6-string professor shows classic skill

By Andy Carrizales

24.422
Professor Ed Healy performs April 8 at Eastfield. Photo by Nicole Ceron.

Directly beyond Ed Healy’s office door is a table piled high with books on music theory and famous composers. A full-body mirror rests against a wall and, apart from two chairs, the only other furniture in the room is a stand for music sheets.
Although the room seems uninhabited, the signs that this is a musician’s office are prominent.
“I have this lifestyle where I don’t just show up to teach class and then I go home and just vegetate,” Healy said.
Professor Ed Healy attended Eastfield College from 1995 to 1997 and has been working as a classical guitar instructor for the last 12 years.
He started playing electric guitar when he was 13 years old and discovered his passion for acoustic guitar at Eastfield under the direction of his former professor and current mentor Enric Madriguera.
Healy continued his education at the University of North Texas and later attended Southern Methodist University, where he earned his master’s degree in music.
Madriguera remembers Healy as a dedicated and talented student.

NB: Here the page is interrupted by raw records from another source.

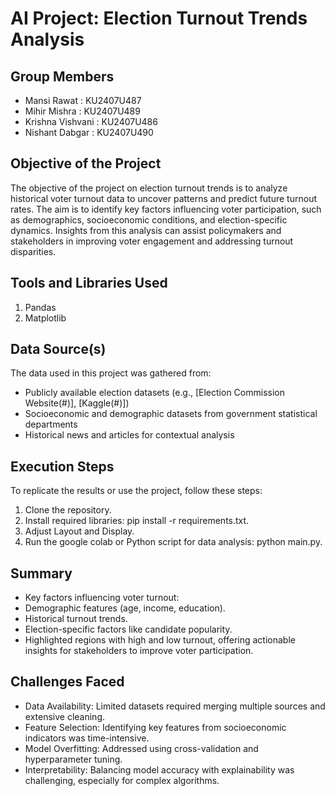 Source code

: # AI Project: Election Turnout Trends Analysis

## Group Members
- Mansi Rawat : KU2407U487
- Mihir Mishra : KU2407U489
- Krishna Vishvani : KU2407U486
- Nishant Dabgar : KU2407U490

## Objective of the Project
The objective of the project on election turnout trends is to analyze historical voter turnout data to uncover patterns and predict future turnout rates. The aim is to identify key factors influencing voter participation, such as demographics, socioeconomic conditions, and election-specific dynamics. Insights from this analysis can assist policymakers and stakeholders in improving voter engagement and addressing turnout disparities.

## Tools and Libraries Used
1. Pandas
2. Matplotlib
 

## Data Source(s)
The data used in this project was gathered from:
- Publicly available election datasets (e.g., [Election Commission Website(#)], [Kaggle(#)])
- Socioeconomic and demographic datasets from government statistical departments
- Historical news and articles for contextual analysis

## Execution Steps
To replicate the results or use the project, follow these steps:
1. Clone the repository.
2. Install required libraries: pip install -r requirements.txt.
3. Adjust Layout and Display.
4. Run the google colab or Python script for data analysis: python main.py.

## Summary 
- Key factors influencing voter turnout:
-  Demographic features (age, income, education).
- Historical turnout trends.
- Election-specific factors like candidate popularity.
- Highlighted regions with high and low turnout, offering actionable insights for stakeholders to improve voter participation.

## Challenges Faced
- Data Availability: Limited datasets required merging multiple sources and extensive cleaning.
- Feature Selection: Identifying key features from socioeconomic indicators was time-intensive.
- Model Overfitting: Addressed using cross-validation and hyperparameter tuning.
- Interpretability: Balancing model accuracy with explainability was challenging, especially for complex algorithms.









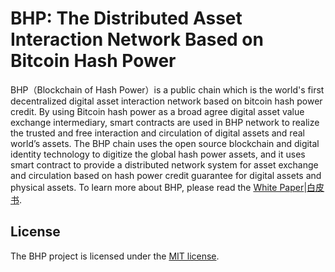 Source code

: BHP: The Distributed Asset Interaction Network Based on Bitcoin Hash Power
================

BHP（Blockchain of Hash Power）is a public chain which is the world's first decentralized digital asset interaction network based on bitcoin hash power credit. By using Bitcoin hash power as a broad agree digital asset value exchange intermediary, smart contracts are used in BHP network to realize the trusted and free interaction and circulation of digital assets and real world’s assets. The BHP chain uses the open source blockchain and digital identity technology to digitize the global hash power assets, and it uses smart contract to provide a distributed network system for asset exchange and circulation based on hash power credit guarantee for digital assets and physical assets.
To learn more about BHP, please read the [White Paper](https://bhpa.io/docs/WhitePageV1.1-EN.pdf)|[白皮书](https://bhpa.io/docs/WhitePageV1.1-CN.pdf).

License
------

The BHP project is licensed under the [MIT license](LICENSE).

Now that he is mentoring Healy in his pursuit of a doctorate in humanities, he sees Healy as a serious musician.
“He’s gone from being a fine local student to being someone who’s published internationally and [is a] recording artist,” Madriguera said. “He’s an emerging international figure on the guitar as well as a composer.”
Healy’s job as a musician goes past the ordinary 9 to 5. He teaches at Eastfield, Brookhaven College, the University of Texas at Dallas, Collin College and the Gray School of Music. He also conducts private guitar lessons in his studio.
When he is not teaching, Healy focuses his time on his own practice, performances and marketing.
“I have to practice,” Healy said. “I have to teach. I compose, I arrange, I have to get gigs for myself. It’s kind of a 24-hour-a-day job.”
Healy also has had an ongoing collaboration with mezzo-soprano singer Brandi Estwick for the past three years.
When rehearsing, Healy doesn’t have any kind of rituals or routines. He reviews the music sheet and ensures that he has perfected the piece in the easiest way possible.
“I try to make sure that I structure my practice in ways where I can be as close to perfection as I can all the time,” he said. “So that when you’re under pressure, when that performance is going on, when the nerves strike, that everything is kind of automatic, everything is already there because your hands are so used to doing things the right way.”
Igor Stravinsky, Joaquin Rodrigo and Eric Whitacre are three of Healy’s favorite composers. As a composer himself, Healy strives to create music that incites a great passion on his listeners.
Healy admires Stravinsky for the passion his compositions created among the Russians during the 1900s. He enthusiastically narrates how, on the first night of its performance, Stravinsky’s “Rite of Spring” drove the audience into a riot. Six months later they recognized him as one of the best Russian composers.
“It’s really hard to incite that kind of passion, whether positive or negative, in people when they listen to music anymore,” Healy said. “It doesn’t mean that people don’t have passion about music; it just means that so many things have happened in music and so many different phenomena have happened that people are more interested in kind of getting fired up about whatever Miley Cyrus might be wearing when she’s on stage.
“They don’t talk that much about her music. They talk more about what this person’s wearing, what that person did on stage or something like that, so to write music that really kind of fires people up on basis of the music is really challenging. It’s kind of a lifelong challenge I think, for composers.”
Healy’s compositions have been performed in the U.S., Mexico, Italy, Spain and Germany.
In addition to Stravinsky’s impact on Healy’s works, Whitacre’s choral pieces strongly influence Healy’s original compositions. The harmony and flow of the music, which don’t always translate on the pieces arranged from singing to guitar, is what concerns Healy the most.
This kind of interconnected relationship between disciplines is what allows music to keep evolving, he said. The feeding off from each other creates innovative pieces, even in the classical genre.
Hugo Rivera, an electrical engineering major, said he enjoys Healy’s Intro to guitar class.
“I feel like I’ve improved a lot since I first started,” Rivera said.
Healy emphasizes the importance of practice to his students.
“Being a musician isn’t just a plain old job,” he said. “It’s a lifestyle.”